%%

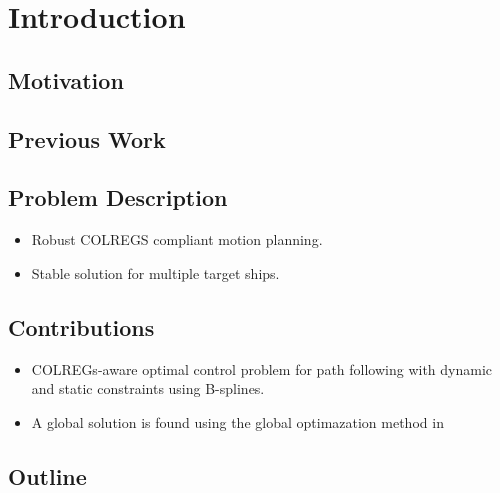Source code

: 
\chapter{Introduction}


\section{Motivation}


\section{Previous Work}

\section{Problem Description}
\begin{itemize}
    \item 
    Robust COLREGS compliant motion planning. 
    \item 
    Stable solution for multiple target ships.  

\end{itemize}
\section{Contributions}

\begin{itemize}
    \item COLREGs-aware optimal control problem for path following with dynamic and static constraints using B-splines.
    \item A global solution is found using the global optimazation method in \citep{Grimstad2016}
\end{itemize}


\section{Outline}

%%

▶ **ASSIGNED TASK**
Only the pictures are to be left out, and all of the data must otherwise be transcribed exactly.

▶ **PROBLEM SOLUTION**
Source code

: 
\chapter{Introduction}


\section{Motivation}


\section{Previous Work}

\section{Problem Description}
\begin{itemize}
    \item 
    Robust COLREGS compliant motion planning. 
    \item 
    Stable solution for multiple target ships.  

\end{itemize}
\section{Contributions}

\begin{itemize}
    \item COLREGs-aware optimal control problem for path following with dynamic and static constraints using B-splines.
    \item A global solution is found using the global optimazation method in \citep{Grimstad2016}
\end{itemize}


\section{Outline}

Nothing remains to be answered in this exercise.